→ Task item: Find and return every line of the data that contains the word "triangle".

Source texts of formatted documents
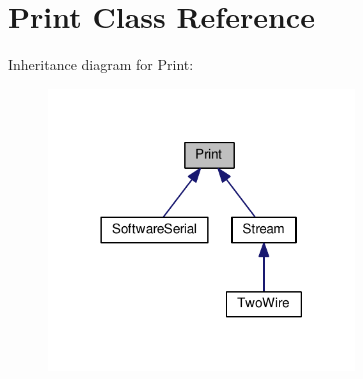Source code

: \hypertarget{class_print}{}\section{Print Class Reference}
\label{class_print}


Inheritance diagram for Print\+:\nopagebreak
\begin{figure}[H]
\begin{center}
\leavevmode
\includegraphics[width=230pt]{class_print__inherit__graph}
\end{center}
\end{figure}
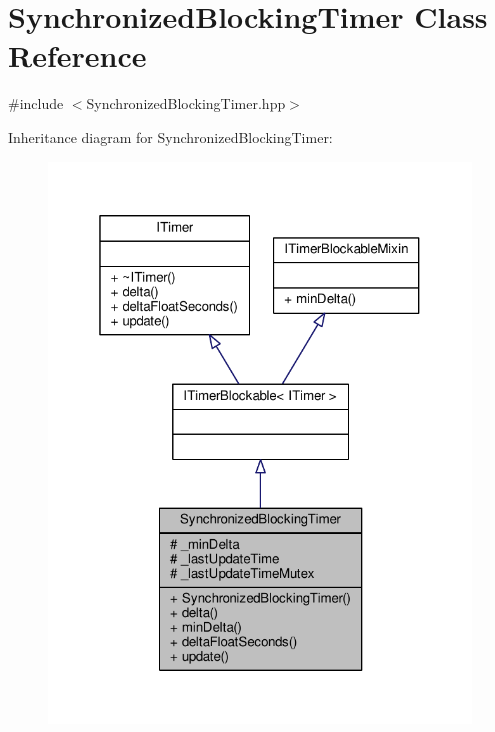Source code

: \hypertarget{class_synchronized_blocking_timer}{\section{Synchronized\-Blocking\-Timer Class Reference}
\label{class_synchronized_blocking_timer}
}


{\ttfamily \#include $<$Synchronized\-Blocking\-Timer.\-hpp$>$}



Inheritance diagram for Synchronized\-Blocking\-Timer\-:
\nopagebreak
\begin{figure}[H]
\begin{center}
\leavevmode
\includegraphics[width=321pt]{class_synchronized_blocking_timer__inherit__graph}
\end{center}
\end{figure}


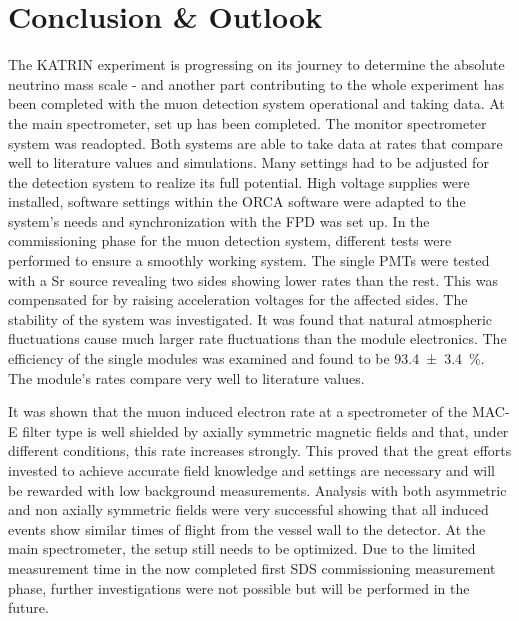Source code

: 
\chapter{Conclusion \& Outlook}
\label{ch:Conclusion}
The KATRIN experiment is progressing on its journey to determine the absolute neutrino mass scale - and another part contributing to the whole experiment has been completed with the muon detection system operational and taking data. 
At the main spectrometer, set up has been completed. The monitor spectrometer system was readopted. Both systems are able to take data at rates that compare well to literature values and simulations.
Many settings had to be adjusted for the detection system to realize its full potential. High voltage supplies were installed, software settings within the ORCA software were adapted to the system's needs and synchronization with the FPD was set up.
In the commissioning phase for the muon detection system, different tests were performed to ensure a smoothly working system. The single PMTs were tested with a Sr source revealing two sides showing lower rates than the rest. This was compensated for by raising acceleration voltages for the affected sides. The stability of the system was investigated. It was found that natural atmospheric fluctuations cause much larger rate fluctuations than the module electronics. The efficiency of the single modules was examined and found to be \SI{93.4 \pm 3.4}{\percent}. The module's rates compare very well to literature values. 

It was shown that the muon induced electron rate at a spectrometer of the MAC-E filter type is well shielded by axially symmetric magnetic fields and that, under different conditions, this rate increases strongly. This proved that the great efforts invested to achieve accurate field knowledge and settings are necessary and will be rewarded with low background measurements.
Analysis with both asymmetric and non axially symmetric fields were very successful showing that all induced events show similar times of flight from the vessel wall to the detector. At the main spectrometer, the setup still needs to be optimized. Due to the limited measurement time in the now completed first SDS commissioning measurement phase, further investigations were not possible but will be performed in the future.



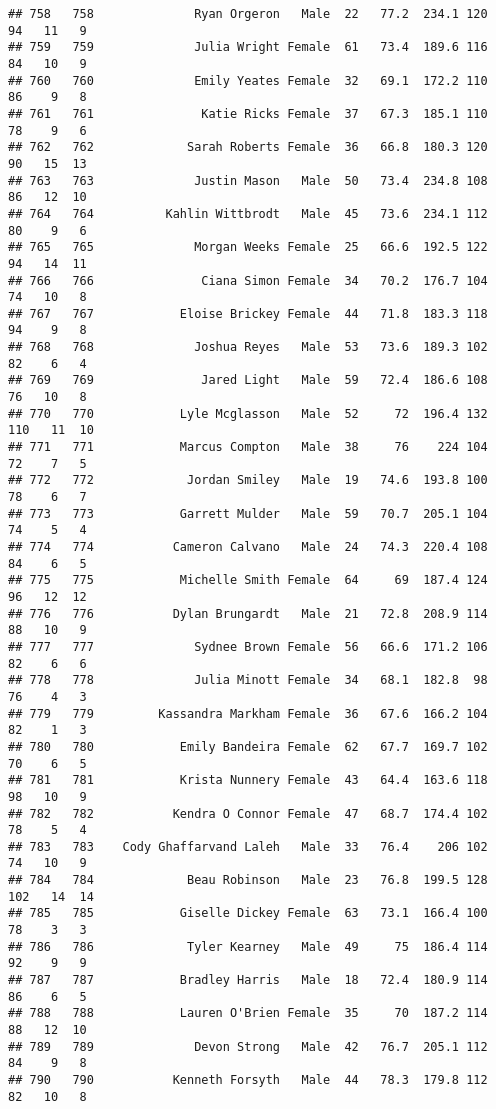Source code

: \documentclass[
]{article}
\begin{document}
\begin{verbatim}
## 758   758              Ryan Orgeron   Male  22   77.2  234.1 120  94   11   9
## 759   759              Julia Wright Female  61   73.4  189.6 116  84   10   9
## 760   760              Emily Yeates Female  32   69.1  172.2 110  86    9   8
## 761   761               Katie Ricks Female  37   67.3  185.1 110  78    9   6
## 762   762             Sarah Roberts Female  36   66.8  180.3 120  90   15  13
## 763   763              Justin Mason   Male  50   73.4  234.8 108  86   12  10
## 764   764          Kahlin Wittbrodt   Male  45   73.6  234.1 112  80    9   6
## 765   765              Morgan Weeks Female  25   66.6  192.5 122  94   14  11
## 766   766               Ciana Simon Female  34   70.2  176.7 104  74   10   8
## 767   767            Eloise Brickey Female  44   71.8  183.3 118  94    9   8
## 768   768              Joshua Reyes   Male  53   73.6  189.3 102  82    6   4
## 769   769               Jared Light   Male  59   72.4  186.6 108  76   10   8
## 770   770            Lyle Mcglasson   Male  52     72  196.4 132 110   11  10
## 771   771            Marcus Compton   Male  38     76    224 104  72    7   5
## 772   772             Jordan Smiley   Male  19   74.6  193.8 100  78    6   7
## 773   773            Garrett Mulder   Male  59   70.7  205.1 104  74    5   4
## 774   774           Cameron Calvano   Male  24   74.3  220.4 108  84    6   5
## 775   775            Michelle Smith Female  64     69  187.4 124  96   12  12
## 776   776           Dylan Brungardt   Male  21   72.8  208.9 114  88   10   9
## 777   777              Sydnee Brown Female  56   66.6  171.2 106  82    6   6
## 778   778              Julia Minott Female  34   68.1  182.8  98  76    4   3
## 779   779         Kassandra Markham Female  36   67.6  166.2 104  82    1   3
## 780   780            Emily Bandeira Female  62   67.7  169.7 102  70    6   5
## 781   781            Krista Nunnery Female  43   64.4  163.6 118  98   10   9
## 782   782           Kendra O Connor Female  47   68.7  174.4 102  78    5   4
## 783   783    Cody Ghaffarvand Laleh   Male  33   76.4    206 102  74   10   9
## 784   784             Beau Robinson   Male  23   76.8  199.5 128 102   14  14
## 785   785            Giselle Dickey Female  63   73.1  166.4 100  78    3   3
## 786   786             Tyler Kearney   Male  49     75  186.4 114  92    9   9
## 787   787            Bradley Harris   Male  18   72.4  180.9 114  86    6   5
## 788   788            Lauren O'Brien Female  35     70  187.2 114  88   12  10
## 789   789              Devon Strong   Male  42   76.7  205.1 112  84    9   8
## 790   790           Kenneth Forsyth   Male  44   78.3  179.8 112  82   10   8

\end{verbatim}
\end{document}
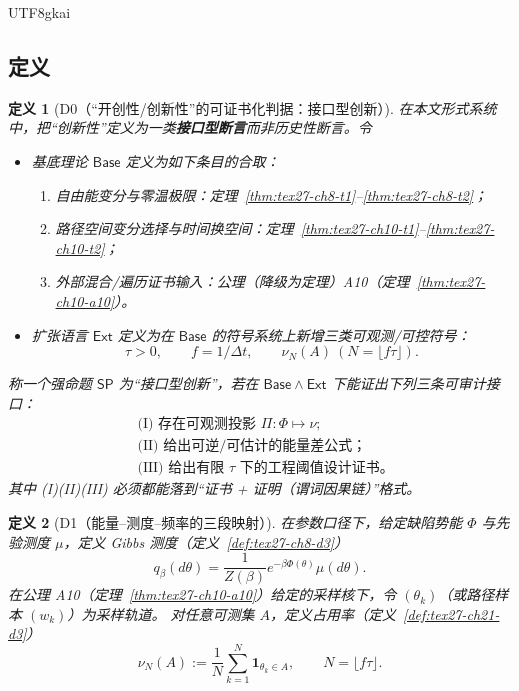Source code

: \documentclass[12pt]{article}
\newtheorem{definition}{定义}[section]
\newcommand{\indicator}[1]{\mathbf{1}_{#1}}
\begin{document}
\begin{CJK*}{UTF8}{gkai}
\subsection{定义}
\label{subsec:tex27-ch22-defs}

\begin{definition}[D0（“开创性/创新性”的可证书化判据：接口型创新）]
\label{def:tex27-ch22-d0}
在本文形式系统中，把“创新性”定义为一类\textbf{接口型断言}而非历史性断言。令
\begin{itemize}
  \item 基底理论 $\mathsf{Base}$ 定义为如下条目的合取：
  \begin{enumerate}
    \item 自由能变分与零温极限：定理~\ref{thm:tex27-ch8-t1}--\ref{thm:tex27-ch8-t2}；
    \item 路径空间变分选择与时间换空间：定理~\ref{thm:tex27-ch10-t1}--\ref{thm:tex27-ch10-t2}；
    \item 外部混合/遍历证书输入：公理（降级为定理）A10（定理~\ref{thm:tex27-ch10-a10}）。
  \end{enumerate}
  \item 扩张语言 $\mathsf{Ext}$ 定义为在 $\mathsf{Base}$ 的符号系统上新增三类可观测/可控符号：
  \[
    \tau>0,\qquad f=1/\Delta t,\qquad \nu_{N}(A)\ (N=\lfloor f\tau\rfloor).
  \]
\end{itemize}
称一个强命题 $\mathsf{SP}$ 为“接口型创新”，若在 $\mathsf{Base}\wedge\mathsf{Ext}$ 下能证出下列三条可审计接口：
\[
  \boxed{
  \begin{aligned}
    &\text{(I) 存在可观测投影 } \Pi:\Phi\mapsto \nu;\\
    &\text{(II) 给出可逆/可估计的能量差公式；}\\
    &\text{(III) 给出有限 }\tau\text{ 下的工程阈值设计证书。}
  \end{aligned}
  }
\]
其中 (I)(II)(III) 必须都能落到“证书 + 证明（谓词因果链）”格式。
\end{definition}

\begin{definition}[D1（能量--测度--频率的三段映射）]
\label{def:tex27-ch22-d1}
在参数口径下，给定缺陷势能 $\Phi$ 与先验测度 $\mu$，定义 Gibbs 测度（定义~\ref{def:tex27-ch8-d3}）
\[
  q_\beta(d\theta)=\frac{1}{Z(\beta)}e^{-\beta\Phi(\theta)}\mu(d\theta).
\]
在公理 A10（定理~\ref{thm:tex27-ch10-a10}）给定的采样核下，令 $(\theta_k)$（或路径样本 $(w_k)$）为采样轨道。
对任意可测集 $A$，定义占用率（定义~\ref{def:tex27-ch21-d3}）
\[
  \nu_N(A):=\frac{1}{N}\sum_{k=1}^{N}\indicator{\theta_k\in A},
  \qquad
  N=\lfloor f\tau\rfloor.
\]
\end{definition}


\end{CJK*}
\end{document}
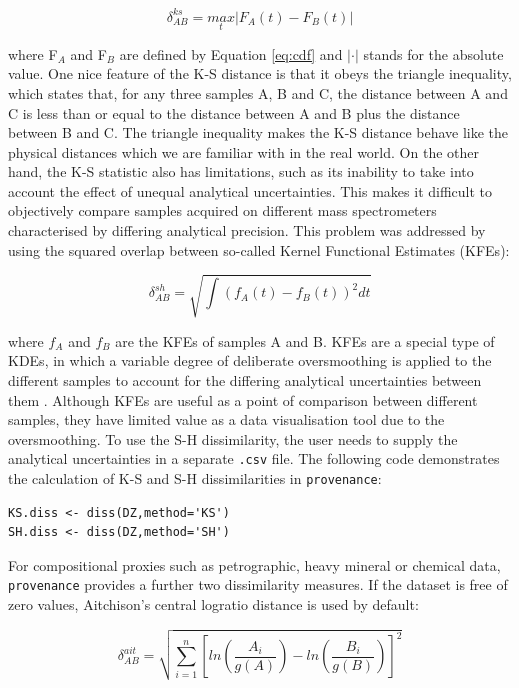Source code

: \documentclass{article}
\begin{document}
\begin{equation}
\delta^{ks}_{AB} = \underset{t}{max}|F_A(t)-F_B(t)|
\label{eq:ks}
\end{equation}

where F$_A$ and F$_B$ are defined by Equation \ref{eq:cdf} and
$|\cdot|$ stands for the absolute value.  One nice feature of the K-S
distance is that it obeys the triangle inequality, which states that,
for any three samples A, B and C, the distance between A and C is less
than or equal to the distance between A and B plus the distance
between B and C. The triangle inequality makes the K-S distance behave
like the physical distances which we are familiar with in the real
world.  On the other hand, the K-S statistic also has limitations,
such as its inability to take into account the effect of unequal
analytical uncertainties. This makes it difficult to objectively
compare samples acquired on different mass spectrometers characterised
by differing analytical precision. This problem was addressed by
\citet{sircombe2004a} using the squared overlap between so-called
Kernel Functional Estimates (KFEs):

\begin{equation}
\delta^{sh}_{AB} = \sqrt{\int\left(f_A(t)-f_B(t)\right)^2dt}
\label{eq:sh}
\end{equation}

where $f_A$ and $f_B$ are the KFEs of samples A and B. KFEs are a
special type of KDEs, in which a variable degree of deliberate
oversmoothing is applied to the different samples to account for the
differing analytical uncertainties between them
\citep{sircombe2004a}. Although KFEs are useful as a point of
comparison between different samples, they have limited value as a
data visualisation tool due to the oversmoothing. To use the S-H
dissimilarity, the user needs to supply the analytical uncertainties
in a separate {\tt .csv} file. The following code demonstrates the
calculation of K-S and S-H dissimilarities in {\tt provenance}:

\begin{verbatim}
KS.diss <- diss(DZ,method='KS')
SH.diss <- diss(DZ,method='SH')
\end{verbatim}

For compositional proxies such as petrographic, heavy mineral or
chemical data, {\tt provenance} provides a further two dissimilarity
measures. If the dataset is free of zero values, Aitchison's central
logratio distance is used by default:

\begin{equation}
\delta^{ait}_{AB} = \sqrt{\sum\limits_{i=1}^{n} \left[
ln\left(\frac{A_i}{g(A)}\right) - ln\left(\frac{B_i}{g(B)}\right)
\right]^2}
\label{eq:aitchison}
\end{equation}
\end{document}
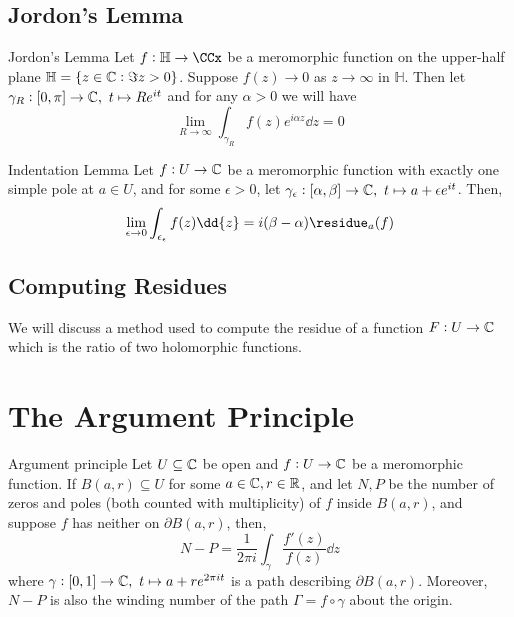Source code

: \documentclass{styles/tufte}
\begin{document}
\subsection{Jordon's Lemma}
  
  \begin{lemma}{Jordon's Lemma}{}
    Let $f: \mathbb{H} \to \CCx$ be a meromorphic function on the upper-half plane $\mathbb{H} = \set{z \in \mathbb{C}: \Im z > 0}$. Suppose $f(z) \to 0$ as $z \to \infty$ in $\mathbb{H}$. Then let $\gamma_R: [0, \pi] \to \mathbb{C},\ t \mapsto Re^{it}$ and for any $\alpha > 0$ we will have
    \[ \lim_{R \to \infty} \int_{\gamma_R} f(z) e^{i\alpha z} \dd{z} = 0 \]
  \end{lemma}
  
  \begin{lemma}{Indentation Lemma}{}
    Let $f: U \to \mathbb{C}$ be a meromorphic function with exactly one simple pole at $a \in U$, and for some $\epsilon > 0$, let $\gamma_\epsilon: [\alpha, \beta] \to \CC,\ t \mapsto a + \epsilon e^{it}$. Then,
    \[ \lim_{\epsilon \to 0} \int_{\epsilon_\epsilon} f(z) \dd{z} = i (\beta - \alpha) \residue_a(f) \]
  \end{lemma}


\subsection{Computing Residues}
  
  We will discuss a method used to compute the residue of a function $F: U \to \mathbb{C}$ which is the ratio of two holomorphic functions.
  
  \begin{example}{}{}
    
  \end{example}



\section{The Argument Principle}

\begin{theorem}{Argument principle}{}
  Let $U \subseteq \mathbb{C}$ be open and $f: U \to \mathbb{C}$ be a meromorphic function. If $B(a, r) \subseteq U$ for some $a \in \mathbb{C}, r \in \mathbb{R}$, and let $N, P$ be the number of zeros and poles (both counted with multiplicity) of $f$ inside $B(a, r)$, and suppose $f$ has neither on $\partial B(a, r)$, then,
  \[ N - P = \frac{1}{2\pi i} \int_\gamma \frac{f'(z)}{f(z)} \dd{z} \]
  where $\gamma: [0, 1] \to \mathbb{C},\ t \mapsto a + re^{2\pi it}$ is a path describing $\partial B(a, r)$. Moreover, $N - P$ is also the winding number of the path $\Gamma = f \circ \gamma$ about the origin.
\end{theorem}
\end{document}
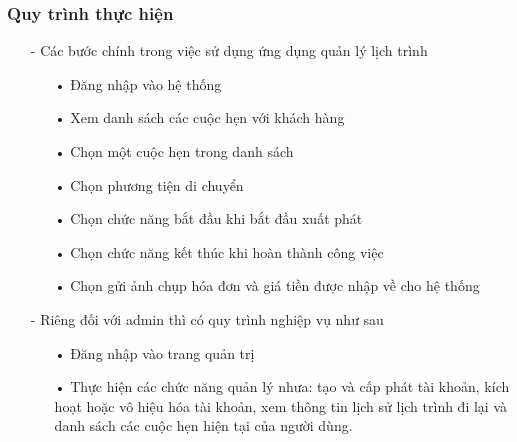 \documentclass[a4paper]{article}
\begin{document}
\subsubsection{Quy trình thực hiện}
\begin{itemize}    
    \item[-] Các bước chính trong việc sử dụng ứng dụng quản lý lịch trình  
    \begin{itemize}  
        \item[•] Đăng nhập vào hệ thống
        \item[•] Xem danh sách các cuộc hẹn với khách hàng
        \item[•] Chọn một cuộc hẹn trong danh sách
        \item[•] Chọn phương tiện di chuyển 
        \item[•] Chọn chức năng bắt đầu khi bắt đầu xuất phát
        \item[•] Chọn chức năng kết thúc khi hoàn thành công việc
        \item[•] Chọn gửi ảnh chụp hóa đơn và giá tiền được nhập về cho hệ thống
    \end{itemize}
    \item[-] Riêng đối với admin thì có quy trình nghiệp vụ như sau 
    \begin{itemize}  
        \item[•] Đăng nhập vào trang quản trị
        \item[•] Thực hiện các chức năng quản lý nhưa: tạo và cấp phát tài khoản, kích hoạt hoặc vô hiệu hóa tài khoản, xem thông tin lịch sử lịch trình đi lại và danh sách các cuộc hẹn hiện tại của người dùng.
    \end{itemize}  
\end{itemize}
\end{document}
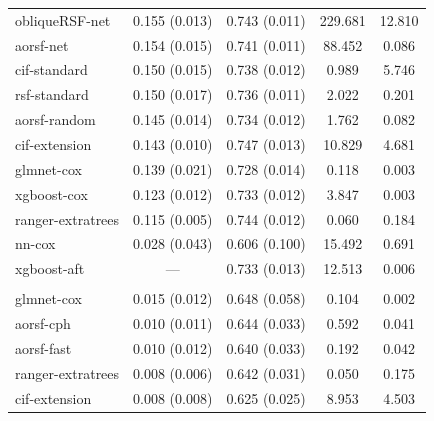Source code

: \documentclass[twoside,11pt]{article}\usepackage[]{graphicx}\usepackage[]{xcolor}
\newenvironment{knitrout}{}{} %
\begin{document}
\begin{knitrout}
\begin{longtable}[t]{lcccc}
\hspace{1em}obliqueRSF-net & 0.155 (0.013) & 0.743 (0.011) & 229.681 & 12.810\\
\hspace{1em}aorsf-net & 0.154 (0.015) & 0.741 (0.011) & 88.452 & 0.086\\
\hspace{1em}cif-standard & 0.150 (0.015) & 0.738 (0.012) & 0.989 & 5.746\\
\hspace{1em}rsf-standard & 0.150 (0.017) & 0.736 (0.011) & 2.022 & 0.201\\
\hspace{1em}aorsf-random & 0.145 (0.014) & 0.734 (0.012) & 1.762 & 0.082\\
\hspace{1em}cif-extension & 0.143 (0.010) & 0.747 (0.013) & 10.829 & 4.681\\
\hspace{1em}glmnet-cox & 0.139 (0.021) & 0.728 (0.014) & 0.118 & 0.003\\
\hspace{1em}xgboost-cox & 0.123 (0.012) & 0.733 (0.012) & 3.847 & 0.003\\
\hspace{1em}ranger-extratrees & 0.115 (0.005) & 0.744 (0.012) & 0.060 & 0.184\\
\hspace{1em}nn-cox & 0.028 (0.043) & 0.606 (0.100) & 15.492 & 0.691\\
\hspace{1em}xgboost-aft & --- & 0.733 (0.013) & 12.513 & 0.006\\
\addlinespace[0.3em]
\multicolumn{5}{l}{\textit{\textbf{Monoclonal gammopathy; malignancy, n = 1384, p = 8}}}\\
\hline
\hspace{1em}glmnet-cox & 0.015 (0.012) & 0.648 (0.058) & 0.104 & 0.002\\
\hspace{1em}aorsf-cph & 0.010 (0.011) & 0.644 (0.033) & 0.592 & 0.041\\
\hspace{1em}aorsf-fast & 0.010 (0.012) & 0.640 (0.033) & 0.192 & 0.042\\
\hspace{1em}ranger-extratrees & 0.008 (0.006) & 0.642 (0.031) & 0.050 & 0.175\\
\hspace{1em}cif-extension & 0.008 (0.008) & 0.625 (0.025) & 8.953 & 4.503\\

\end{longtable}
\end{knitrout}
\end{document}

→ Result of this exercise:
distance is that it obeys the triangle inequality, which states that,
between B and C. The triangle inequality makes the K-S distance behave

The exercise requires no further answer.